The crystal is heavily scratched, but it feels plastic, so I'll clean that up when I get a chance too.

As the blue F300 still isn't back from the watchmakers, this one will do me for meetings etc.

That makes four F300s now and I'm still looking.

Does that make me an addict?


----------



## pg tips (May 16, 2003)

Very nice



Who. Me? said:


> Does that make me an addict?


Oh Yes!


----------



## Agent orange (Feb 11, 2006)

Congrats on the Tissonic, sounds like you got a bit of a bargain there, well done. A bit of polywatch should sort out that crystal no problem.

As for being an addict I think pg has hit the nail on the head .

Esa 9162/4's have a strange allure don't they, all the convenience of quartz but with that lovely smooth seconds hand, usually wrapped up in a 70's case and dial, they have so much more personality some how. Of course knowing that they were a brief blip in movement design adds to the attraction, well for me anyway.

Is your blue faced Tissonic like this one but with a day?










Cheers,

Gary


----------



## Who. Me? (Jan 12, 2007)

Agent orange said:


> Is your blue faced Tissonic like this one but with a day?
> 
> 
> 
> ...


Thanks.

I don't have a blue-faced one (yet), but, yes, I was looking for the day/day version of the one in your pic.

One came up on the forum sales section a couple of weeks ago with a foreign day-wheel, but I'm looking for one in English. I've heard that the wheels are nigh on impossible to get hold of, so I'll keep trawling ebay and see what pops up.


----------



## Who. Me? (Jan 12, 2007)

As noted in the Omega thread, took this and the Omega apart at the weekend, so I could sort the crystals without damaging the movements.

Here's the 'after'...



















I used PG's tip again, wet & dry followed by Brasso!
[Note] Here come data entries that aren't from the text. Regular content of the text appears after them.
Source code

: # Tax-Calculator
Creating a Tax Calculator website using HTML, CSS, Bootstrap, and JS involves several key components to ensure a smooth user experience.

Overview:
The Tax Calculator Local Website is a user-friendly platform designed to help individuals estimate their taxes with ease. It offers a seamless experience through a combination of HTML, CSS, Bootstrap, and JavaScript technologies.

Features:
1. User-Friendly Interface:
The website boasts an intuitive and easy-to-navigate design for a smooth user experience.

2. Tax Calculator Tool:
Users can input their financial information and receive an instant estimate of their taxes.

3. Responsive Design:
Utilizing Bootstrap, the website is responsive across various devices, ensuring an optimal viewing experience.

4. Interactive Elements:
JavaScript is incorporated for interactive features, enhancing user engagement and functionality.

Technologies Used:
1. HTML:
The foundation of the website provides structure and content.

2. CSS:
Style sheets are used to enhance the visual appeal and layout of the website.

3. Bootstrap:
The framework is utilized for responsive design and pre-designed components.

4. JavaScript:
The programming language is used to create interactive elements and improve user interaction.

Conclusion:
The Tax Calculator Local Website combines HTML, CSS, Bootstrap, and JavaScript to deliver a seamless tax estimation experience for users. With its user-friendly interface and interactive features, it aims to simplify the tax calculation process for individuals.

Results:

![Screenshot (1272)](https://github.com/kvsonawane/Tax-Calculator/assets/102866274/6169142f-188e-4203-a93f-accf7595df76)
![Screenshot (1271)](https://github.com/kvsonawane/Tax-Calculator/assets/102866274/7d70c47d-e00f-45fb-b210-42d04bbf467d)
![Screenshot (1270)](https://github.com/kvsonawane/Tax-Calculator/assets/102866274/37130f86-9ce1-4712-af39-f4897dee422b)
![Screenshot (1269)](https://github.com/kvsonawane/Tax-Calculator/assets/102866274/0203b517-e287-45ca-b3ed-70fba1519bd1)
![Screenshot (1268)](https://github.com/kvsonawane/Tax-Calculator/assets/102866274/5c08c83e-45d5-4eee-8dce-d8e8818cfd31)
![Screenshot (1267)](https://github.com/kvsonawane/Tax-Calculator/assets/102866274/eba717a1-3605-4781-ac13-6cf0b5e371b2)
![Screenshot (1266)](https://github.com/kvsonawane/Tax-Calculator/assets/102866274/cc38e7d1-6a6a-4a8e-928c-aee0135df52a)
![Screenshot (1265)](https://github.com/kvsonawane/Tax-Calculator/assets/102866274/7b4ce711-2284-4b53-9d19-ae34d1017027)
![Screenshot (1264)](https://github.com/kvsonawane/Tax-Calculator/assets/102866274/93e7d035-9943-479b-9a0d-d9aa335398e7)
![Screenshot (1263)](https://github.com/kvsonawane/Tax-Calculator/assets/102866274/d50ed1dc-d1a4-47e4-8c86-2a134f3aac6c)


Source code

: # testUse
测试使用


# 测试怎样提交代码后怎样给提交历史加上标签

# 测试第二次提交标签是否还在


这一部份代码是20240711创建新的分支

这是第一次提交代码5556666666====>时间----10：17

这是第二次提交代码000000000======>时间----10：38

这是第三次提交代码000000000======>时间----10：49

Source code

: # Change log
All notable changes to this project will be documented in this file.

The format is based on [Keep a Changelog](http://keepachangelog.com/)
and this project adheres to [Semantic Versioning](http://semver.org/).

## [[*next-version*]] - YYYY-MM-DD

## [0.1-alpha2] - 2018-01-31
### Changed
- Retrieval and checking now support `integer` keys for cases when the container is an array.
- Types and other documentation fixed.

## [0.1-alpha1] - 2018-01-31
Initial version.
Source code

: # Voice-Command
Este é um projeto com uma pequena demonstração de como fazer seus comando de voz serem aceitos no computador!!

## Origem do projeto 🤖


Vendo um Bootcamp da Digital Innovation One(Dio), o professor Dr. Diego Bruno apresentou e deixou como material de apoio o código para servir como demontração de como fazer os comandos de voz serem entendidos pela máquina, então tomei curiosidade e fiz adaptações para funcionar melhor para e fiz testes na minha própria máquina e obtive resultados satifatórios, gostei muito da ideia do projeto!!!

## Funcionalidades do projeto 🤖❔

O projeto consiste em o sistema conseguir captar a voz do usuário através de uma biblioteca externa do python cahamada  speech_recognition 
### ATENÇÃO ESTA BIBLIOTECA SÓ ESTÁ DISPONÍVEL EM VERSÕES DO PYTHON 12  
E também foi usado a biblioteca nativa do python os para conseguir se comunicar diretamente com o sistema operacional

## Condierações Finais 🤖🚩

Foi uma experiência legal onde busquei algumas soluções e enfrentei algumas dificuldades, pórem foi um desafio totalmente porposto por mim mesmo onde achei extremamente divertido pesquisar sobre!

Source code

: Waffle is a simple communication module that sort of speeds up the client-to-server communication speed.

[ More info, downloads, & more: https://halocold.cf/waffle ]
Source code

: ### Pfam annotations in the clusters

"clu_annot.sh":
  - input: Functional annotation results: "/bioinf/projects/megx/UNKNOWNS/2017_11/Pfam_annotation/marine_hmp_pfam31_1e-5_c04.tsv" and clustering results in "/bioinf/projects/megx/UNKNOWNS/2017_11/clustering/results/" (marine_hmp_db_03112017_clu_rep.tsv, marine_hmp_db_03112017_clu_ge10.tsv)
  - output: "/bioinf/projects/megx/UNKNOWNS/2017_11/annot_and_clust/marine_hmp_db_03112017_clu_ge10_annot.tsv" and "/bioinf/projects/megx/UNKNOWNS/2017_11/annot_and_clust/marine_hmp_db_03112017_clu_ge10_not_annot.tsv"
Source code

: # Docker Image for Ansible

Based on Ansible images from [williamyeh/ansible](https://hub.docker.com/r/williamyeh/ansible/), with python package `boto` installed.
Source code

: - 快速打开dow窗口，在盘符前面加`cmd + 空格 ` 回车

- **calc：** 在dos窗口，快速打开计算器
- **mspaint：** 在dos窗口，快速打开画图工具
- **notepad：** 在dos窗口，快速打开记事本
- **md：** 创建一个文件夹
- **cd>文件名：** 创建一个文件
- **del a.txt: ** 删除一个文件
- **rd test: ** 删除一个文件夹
Works a treat on acrylic.


----------



## KEITHT (Dec 2, 2007)

Nice Tissonic, amazing isn't it..take away a name..make the the same watch( well nearly) and let somebody get an absolute bargain many years later..god bless branding!!

As for the Day/date wheels, difficult yes..impossible no...if you find one with a foreign day..buy it, i can supply you with an english one.









Keith


----------



## JonW (Mar 23, 2005)

very nice indeed - well done for tidying it up


----------